When Overeem finally entered the UFC and smashed Brock Lesnar into retirement, fans were salivating to see what he could do against fellow knockout artist and UFC Heavyweight champion Junior Dos Santos. Overeem's post fight drug test confirmed what fans suspected for a long time; something wasn't right with Overeem's new physique. Overeem's T:E ratio was 14:1, above the 6:1 limit of Nevada. This failure cost Overeem a year of his career and a UFC title shot. His career has never been the same since, as he has dropped three of his past five fights, losing loads of momentum gained from his K1 conquests.
"The Warmaster" is as much of a professional wrestler as he is a mixed martial artist.
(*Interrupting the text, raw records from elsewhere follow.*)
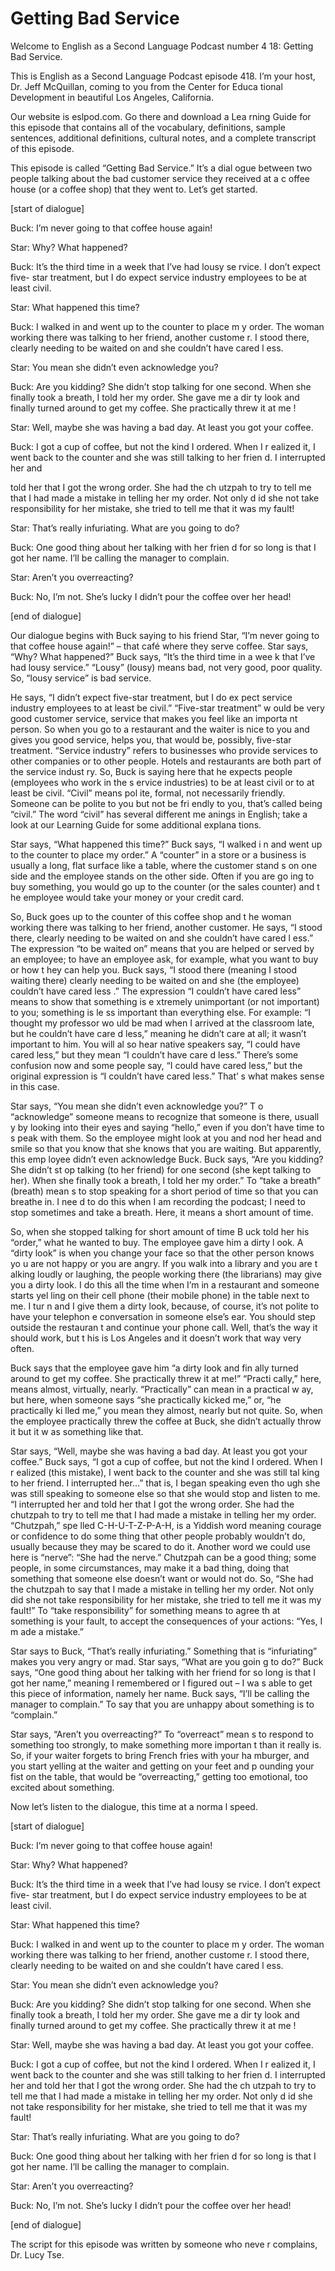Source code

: # Getting Bad Service

Welcome to English as a Second Language Podcast number 4 18: Getting Bad Service.

This is English as a Second Language Podcast episode 418.  I’m your host, Dr. Jeff McQuillan, coming to you from the Center for Educa tional Development in beautiful Los Angeles, California.

Our website is eslpod.com.  Go there and download a Lea rning Guide for this episode that contains all of the vocabulary, definitions, sample sentences, additional definitions, cultural notes, and a complete transcript of this episode.

This episode is called “Getting Bad Service.”  It’s a dial ogue between two people talking about the bad customer service they received at a c offee house (or a coffee shop) that they went to.  Let’s get started.

[start of dialogue]

Buck:  I’m never going to that coffee house again!

Star:  Why?  What happened?

Buck:  It’s the third time in a week that I’ve had lousy se rvice.  I don’t expect five- star treatment, but I do expect service industry employees to be at least civil.

Star:  What happened this time?

Buck:  I walked in and went up to the counter to place m y order.  The woman working there was talking to her friend, another custome r.  I stood there, clearly needing to be waited on and she couldn’t have cared l ess.

Star:  You mean she didn’t even acknowledge you?

Buck:  Are you kidding?  She didn’t stop talking for one second.  When she finally took a breath, I told her my order.  She gave me a dir ty look and finally turned around to get my coffee.  She practically threw it at me !

Star:  Well, maybe she was having a bad day.  At least you  got your coffee.

Buck:  I got a  cup of coffee, but not the kind I ordered.  When I r ealized it, I went back to the counter and she was still talking to her frien d.  I interrupted her and

 told her that I got the wrong order.  She had the ch utzpah to try to tell me that I had made a mistake in telling her my order.  Not only d id she not take responsibility for her mistake, she tried to tell me that  it was my fault!

Star:  That’s really infuriating.  What are you going to do?

Buck:  One good thing about her talking with her frien d for so long is that I got her name.  I’ll be calling the manager to complain.

Star:  Aren’t you overreacting?

Buck:  No, I’m not.  She’s lucky I didn’t pour the coffee over her head!

[end of dialogue]

Our dialogue begins with Buck saying to his friend Star, “I’m never going to that coffee house again!” – that café where they serve coffee.   Star says, “Why? What happened?”  Buck says, “It’s the third time in a wee k that I’ve had lousy service.”  “Lousy” (lousy) means bad, not very good, poor quality.  So, “lousy service” is bad service.

He says, “I didn’t expect five-star treatment, but I do ex pect service industry employees to at least be civil.”  “Five-star treatment” w ould be very good customer service, service that makes you feel like an importa nt person.  So when you go to a restaurant and the waiter is nice to you and  gives you good service, helps you, that would be, possibly, five-star treatment.  “Service industry” refers to businesses who provide services to other companies or to other people. Hotels and restaurants are both part of the service indust ry.  So, Buck is saying here that he expects people (employees who work in the s ervice industries) to be at least civil or to at least be civil.  “Civil” means pol ite, formal, not necessarily friendly.  Someone can be polite to you but not be fri endly to you, that’s called being “civil.”  The word “civil” has several different me anings in English; take a look at our Learning Guide for some additional explana tions.

Star says, “What happened this time?”  Buck says, “I walked i n and went up to the counter to place my order.”  A “counter” in a store or a business is usually a long, flat surface like a table, where the customer stand s on one side and the employee stands on the other side.  Often if you are go ing to buy something, you would go up to the counter (or the sales counter) and t he employee would take your money or your credit card.

 So, Buck goes up to the counter of this coffee shop and t he woman working there was talking to her friend, another customer.  He says, “I stood there, clearly needing to be waited on and she couldn’t have cared l ess.”  The expression “to be waited on” means that you are helped or served by an  employee; to have an employee ask, for example, what you want to buy or how t hey can help you. Buck says, “I stood there (meaning I stood waiting there) clearly needing to be waited on and she (the employee) couldn’t have cared less .”  The expression “I couldn’t have cared less” means to show that something is e xtremely unimportant (or not important) to you; something is le ss important than everything else.  For example: “I thought my professor wo uld be mad when I arrived at the classroom late, but he couldn’t have care d less,” meaning he didn’t care at all; it wasn’t important to him.  You will al so hear native speakers say, “I could have cared less,” but they mean “I couldn’t have care d less.”  There’s some confusion now and some people say, “I could have cared less,” but the original expression is “I couldn’t have cared less.”  That’ s what makes sense in this case.

Star says, “You mean she didn’t even acknowledge you?”  T o “acknowledge” someone means to recognize that someone is there, usuall y by looking into their eyes and saying “hello,” even if you don’t have time to s peak with them.  So the employee might look at you and nod her head and smile so that you know that she knows that you are waiting.  But apparently, this emp loyee didn’t even acknowledge Buck.  Buck says, “Are you kidding?  She didn’t st op talking (to her friend) for one second (she kept talking to her).  When she finally took a breath, I told her my order.”  To “take a breath” (breath) mean s to stop speaking for a short period of time so that you can breathe in.  I nee d to do this when I am recording the podcast; I need to stop sometimes and take a breath.  Here, it means a short amount of time.

So, when she stopped talking for short amount of time B uck told her his “order,” what he wanted to buy.  The employee gave him a dirty l ook.  A “dirty look” is when you change your face so that the other person knows yo u are not happy or you are angry.  If you walk into a library and you are t alking loudly or laughing, the people working there (the librarians) may give you a  dirty look.  I do this all the time when I’m in a restaurant and someone starts yel ling on their cell phone (their mobile phone) in the table next to me.  I tur n and I give them a dirty look, because, of course, it’s not polite to have your telephon e conversation in someone else’s ear.  You should step outside the restauran t and continue your phone call.  Well, that’s the way it should work, but t his is Los Angeles and it doesn’t work that way very often.

 Buck says that the employee gave him “a dirty look and fin ally turned around to get my coffee.  She practically threw it at me!”  “Practi cally,” here, means almost, virtually, nearly.  “Practically” can mean in a practical w ay, but here, when someone says “she practically kicked me,” or, “he practically ki lled me,” you mean they almost, nearly but not quite.  So, when the employee practically threw the coffee at Buck, she didn’t actually throw it but it w as something like that.

Star says, “Well, maybe she was having a bad day.  At least you got your coffee.” Buck says, “I got a  cup of coffee, but not the kind I ordered.  When I r ealized (this mistake), I went back to the counter and she was still tal king to her friend.  I interrupted her...” that is, I began speaking even tho ugh she was still speaking to someone else so that she would stop and listen to me.  “I  interrupted her and told her that I got the wrong order.  She had the chutzpah  to try to tell me that I had made a mistake in telling her my order.  “Chutzpah,” spe lled C-H-U-T-Z-P-A-H, is a Yiddish word meaning courage or confidence to do some thing that other people probably wouldn’t do, usually because they may be scared to do it. Another word we could use here is “nerve”: “She had the  nerve.”  Chutzpah can be a good thing; some people, in some circumstances, may make it a bad thing, doing that something that someone else doesn’t want or  would not do.  So, “She had the chutzpah to say that I made a mistake in telling  her my order.  Not only did she not take responsibility for her mistake, she tried  to tell me it was my fault!” To “take responsibility” for something means to agree th at something is your fault, to accept the consequences of your actions: “Yes, I m ade a mistake.”

Star says to Buck, “That’s really infuriating.”  Something  that is “infuriating” makes you very angry or mad.  Star says, “What are you goin g to do?”  Buck says, “One good thing about her talking with her friend  for so long is that I got her name,” meaning I remembered or I figured out – I wa s able to get this piece of information, namely her name.  Buck says, “I’ll be calling  the manager to complain.”  To say that you are unhappy about something  is to “complain.”

Star says, “Aren’t you overreacting?”  To “overreact” mean s to respond to something too strongly, to make something more importan t than it really is.  So, if your waiter forgets to bring French fries with your ha mburger, and you start yelling at the waiter and getting on your feet and p ounding your fist on the table, that would be “overreacting,” getting too emotional, too excited about something.

Now let’s listen to the dialogue, this time at a norma l speed.

[start of dialogue]

Buck:  I’m never going to that coffee house again!

 Star:  Why?  What happened?

Buck:  It’s the third time in a week that I’ve had lousy se rvice.  I don’t expect five- star treatment, but I do expect service industry employees to be at least civil.

Star:  What happened this time?

Buck:  I walked in and went up to the counter to place m y order.  The woman working there was talking to her friend, another custome r.  I stood there, clearly needing to be waited on and she couldn’t have cared l ess.

Star:  You mean she didn’t even acknowledge you?

Buck:  Are you kidding?  She didn’t stop talking for one second.  When she finally took a breath, I told her my order.  She gave me a dir ty look and finally turned around to get my coffee.  She practically threw it at me !

Star:  Well, maybe she was having a bad day.  At least you  got your coffee.

Buck:  I got a  cup of coffee, but not the kind I ordered.  When I r ealized it, I went back to the counter and she was still talking to her frien d.  I interrupted her and told her that I got the wrong order.  She had the ch utzpah to try to tell me that I had made a mistake in telling her my order.  Not only d id she not take responsibility for her mistake, she tried to tell me that  it was my fault!

Star:  That’s really infuriating.  What are you going to do?

Buck:  One good thing about her talking with her frien d for so long is that I got her name.  I’ll be calling the manager to complain.

Star:  Aren’t you overreacting?

Buck:  No, I’m not.  She’s lucky I didn’t pour the coffee over her head!

[end of dialogue]

The script for this episode was written by someone who neve r complains, Dr. Lucy Tse.





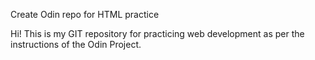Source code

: Create Odin repo for HTML practice

Hi! This is my GIT repository for practicing web development as per the instructions of the Odin Project.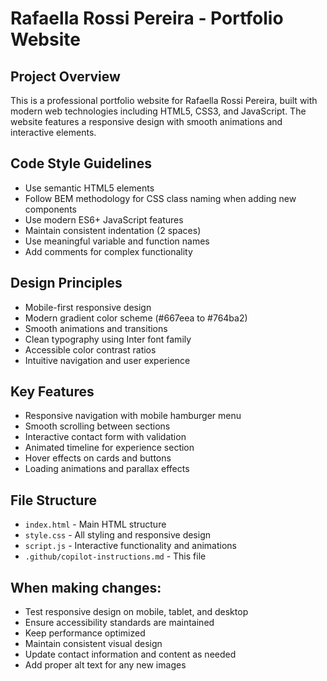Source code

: <!-- Use this file to provide workspace-specific custom instructions to Copilot. For more details, visit https://code.visualstudio.com/docs/copilot/copilot-customization#_use-a-githubcopilotinstructionsmd-file -->

# Rafaella Rossi Pereira - Portfolio Website

## Project Overview
This is a professional portfolio website for Rafaella Rossi Pereira, built with modern web technologies including HTML5, CSS3, and JavaScript. The website features a responsive design with smooth animations and interactive elements.

## Code Style Guidelines
- Use semantic HTML5 elements
- Follow BEM methodology for CSS class naming when adding new components
- Use modern ES6+ JavaScript features
- Maintain consistent indentation (2 spaces)
- Use meaningful variable and function names
- Add comments for complex functionality

## Design Principles
- Mobile-first responsive design
- Modern gradient color scheme (#667eea to #764ba2)
- Smooth animations and transitions
- Clean typography using Inter font family
- Accessible color contrast ratios
- Intuitive navigation and user experience

## Key Features
- Responsive navigation with mobile hamburger menu
- Smooth scrolling between sections
- Interactive contact form with validation
- Animated timeline for experience section
- Hover effects on cards and buttons
- Loading animations and parallax effects

## File Structure
- `index.html` - Main HTML structure
- `style.css` - All styling and responsive design
- `script.js` - Interactive functionality and animations
- `.github/copilot-instructions.md` - This file

## When making changes:
- Test responsive design on mobile, tablet, and desktop
- Ensure accessibility standards are maintained
- Keep performance optimized
- Maintain consistent visual design
- Update contact information and content as needed
- Add proper alt text for any new images
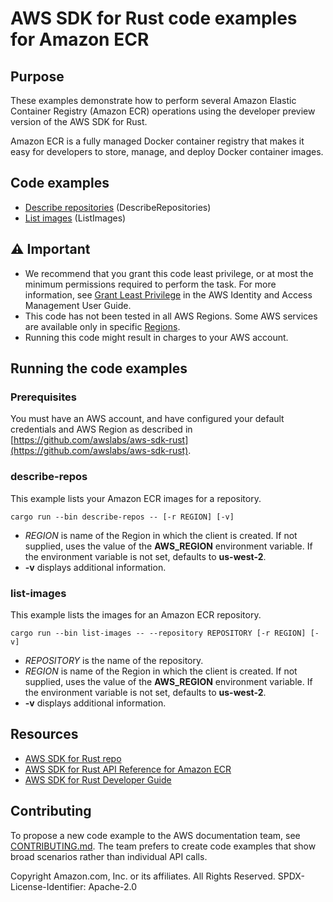 # AWS SDK for Rust code examples for Amazon ECR

## Purpose

These examples demonstrate how to perform several Amazon Elastic Container Registry (Amazon ECR) operations using the developer preview version of the AWS SDK for Rust.

Amazon ECR is a fully managed Docker container registry that makes it easy for developers to store, manage, and deploy Docker container images.

## Code examples

-   [Describe repositories](src/bin/describe-repos.rs) (DescribeRepositories)
-   [List images](src/bin/list-images.rs) (ListImages)

## ⚠ Important

-   We recommend that you grant this code least privilege,
    or at most the minimum permissions required to perform the task.
    For more information, see
    [Grant Least Privilege](https://docs.aws.amazon.com/IAM/latest/UserGuide/best-practices.html#grant-least-privilege)
    in the AWS Identity and Access Management User Guide.
-   This code has not been tested in all AWS Regions.
    Some AWS services are available only in specific
    [Regions](https://aws.amazon.com/about-aws/global-infrastructure/regional-product-services).
-   Running this code might result in charges to your AWS account.

## Running the code examples

### Prerequisites

You must have an AWS account, and have configured your default credentials and AWS Region as described in [https://github.com/awslabs/aws-sdk-rust](https://github.com/awslabs/aws-sdk-rust).

### describe-repos

This example lists your Amazon ECR images for a repository.

`cargo run --bin describe-repos -- [-r REGION] [-v]`

-   _REGION_ is name of the Region in which the client is created.
    If not supplied, uses the value of the **AWS_REGION** environment variable.
    If the environment variable is not set, defaults to **us-west-2**.
-   **-v** displays additional information.

### list-images

This example lists the images for an Amazon ECR repository.

`cargo run --bin list-images -- --repository REPOSITORY [-r REGION] [-v]`

-   _REPOSITORY_ is the name of the repository.
-   _REGION_ is name of the Region in which the client is created.
    If not supplied, uses the value of the **AWS_REGION** environment variable.
    If the environment variable is not set, defaults to **us-west-2**.
-   **-v** displays additional information.

## Resources

-   [AWS SDK for Rust repo](https://github.com/awslabs/aws-sdk-rust)
-   [AWS SDK for Rust API Reference for Amazon ECR](https://docs.rs/aws-sdk-ecr)
-   [AWS SDK for Rust Developer Guide](https://docs.aws.amazon.com/sdk-for-rust/latest/dg)

## Contributing

To propose a new code example to the AWS documentation team,
see [CONTRIBUTING.md](https://github.com/picante-io/aws-doc-sdk-examples/blob/master/CONTRIBUTING.md).
The team prefers to create code examples that show broad scenarios rather than individual API calls.

Copyright Amazon.com, Inc. or its affiliates. All Rights Reserved. SPDX-License-Identifier: Apache-2.0
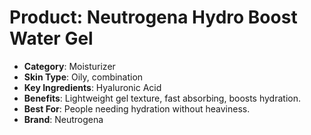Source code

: # Product: Neutrogena Hydro Boost Water Gel
- **Category**: Moisturizer
- **Skin Type**: Oily, combination
- **Key Ingredients**: Hyaluronic Acid
- **Benefits**: Lightweight gel texture, fast absorbing, boosts hydration.
- **Best For**: People needing hydration without heaviness.
- **Brand**: Neutrogena
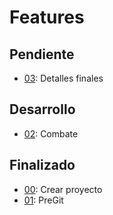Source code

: # Features

## Pendiente

- [03](03.md): Detalles finales

## Desarrollo

- [02](02.md): Combate

## Finalizado

- [00](00.md): Crear proyecto
- [01](01.md): PreGit
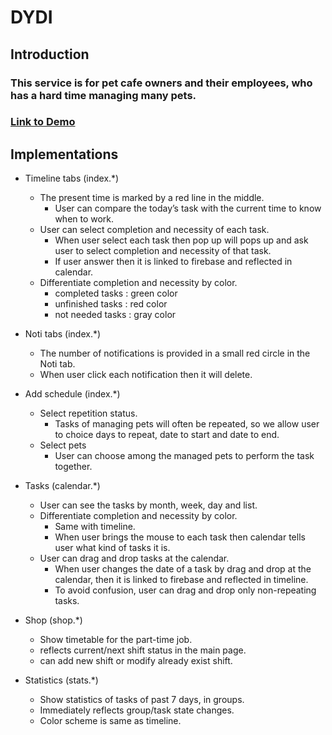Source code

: # DYDI
## Introduction
### This service is for pet cafe owners and their employees, who has a hard time managing many pets.
### [Link to Demo](http://dydi.kojandy.com)

## Implementations
* Timeline tabs (index.\*)
  * The present time is marked by a red line in the middle.
    * User can compare the today’s task with the current time to know when to work.
  * User can select completion and necessity of each task.
    * When user select each task then pop up will pops up and ask user to select completion and necessity of that task.
    * If user answer then it is linked to firebase and reflected in calendar.
  * Differentiate completion and necessity by color.
    * completed tasks : green color
    * unfinished tasks : red color
    * not needed tasks : gray color

* Noti tabs (index.\*)
  * The number of notifications is provided in a small red circle in the Noti tab.
  * When user click each notification then it will delete.

* Add schedule (index.\*)
  * Select repetition status.
    * Tasks of managing pets will often be repeated, so we allow user to choice days to repeat, date to start and date to end.
  * Select pets
    * User can choose among the managed pets to perform the task together.

* Tasks (calendar.\*)
  * User can see the tasks by month, week, day and list.
  * Differentiate completion and necessity by color.
    * Same with timeline.
    * When user brings the mouse to each task then calendar tells user what kind of tasks it is.
  * User can drag and drop tasks at the calendar.
    * When user changes the date of a task by drag and drop at the calendar, then it is linked to firebase and reflected in timeline.
    * To avoid confusion, user can drag and drop only non-repeating tasks.

* Shop (shop.\*)
  * Show  timetable for the part-time job.
  * reflects current/next shift status in the main page.
  * can add new shift or modify already exist shift.

* Statistics (stats.\*)
  * Show statistics of tasks of past 7 days, in groups.
  * Immediately reflects group/task state changes.
  * Color scheme is same as timeline.
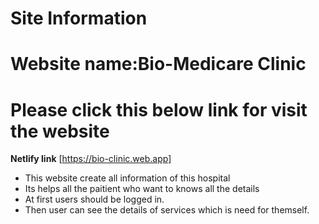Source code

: <!-- Heading -->
# Site Information 


 <!--Website name  -->

  # Website name:Bio-Medicare Clinic
 <!-- Netlify live link -->
 # Please click this below link for visit the website
**Netlify link** [https://bio-clinic.web.app]
 <!-- Benfits of this website -->
 * This website create all information of this hospital
 * Its helps all the paitient who want to knows all the details
 * At first users should be logged in.
 * Then user can see the details of services which is need for themself.














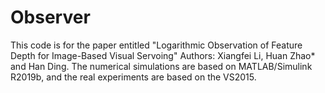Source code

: # Observer
This code is for the paper entitled "Logarithmic Observation of Feature Depth for Image-Based Visual Servoing"
Authors: Xiangfei Li, Huan Zhao* and Han Ding.
The numerical simulations are based on MATLAB/Simulink R2019b, and the real experiments are based on the VS2015.
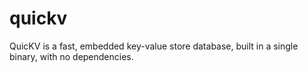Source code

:# quickv
QuicKV is a fast, embedded key-value store database, built in a single binary, with no dependencies.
From his throat slash taunt to his entertaining trash talk, Barnett is a throwback to the 1980s era of WWE with its colorful characters. Like many other professional wrestlers too, Barnett's career is dogged with steroid use. Before he grew an epic beard years later, Barnett was the "Baby-faced Assassin', a pudgy young catch wrestler who defeated Randy Couture at UFC 36 via TKO to capture the UFC heavyweight championship at 24 years old. Post-fight, like many of the wrestlers he idolized, Barnett was popped for steroids. While Barnett would claim innocence, he was still stripped of his title and would not fight again in the UFC for over 10 years.
If you can slap as much muscle onto a 5-foot-6 body as possible, you would probably end up with Sean "The Muscle Shark" Sherk. An impossibly cut wrestler who could stifle the life out of a ghost, Sherk become the UFC's first lightweight champion since they reinstated the championship in 2006 by defeating Kenny Florian in a five round decision. In his first defence, Sherk smothered the horribly purple/white haired Brazilian Hermes Franca at UFC 73 to retain his title.
After the fight, those muscles on the Muscle Shark turned out to be artificial as he tested positive for Nandrolone, an anabolic steroid. Sherk was stripped of the title and suspended for six months. In his return fight, he lost to the man who won the title in his absence, B.J. Penn. Sherk would never get another shot at UFC gold.
When Josh Barnett fails a drug test, he does it at the absolute worst of times. Not only did Barnett fail his UFC 33 drug test which stripped him of his UFC Heavyweight championship, he would do it again seven years later in 2009. Barnett, who was the no.2 ranked heavyweight in the world, was scheduled to face the greatest heavyweight of all time Fedor Emelianenko, a man who had eluded him in his PRIDE run.
The fight was poised to put the Affliction promotion on the map but as plans are made they will go awry. In a pre fight drug test, Barnett tested positive for steroids 10 days before the fight and as a result, the Affliction promotion cancelled the event and went belly up. Not only did the failure prevent an incredible match up from taking place, but it also played a part in putting an entire promotion out of business. The Baby Faced Assassin had effectively killed an entire MMA promotion.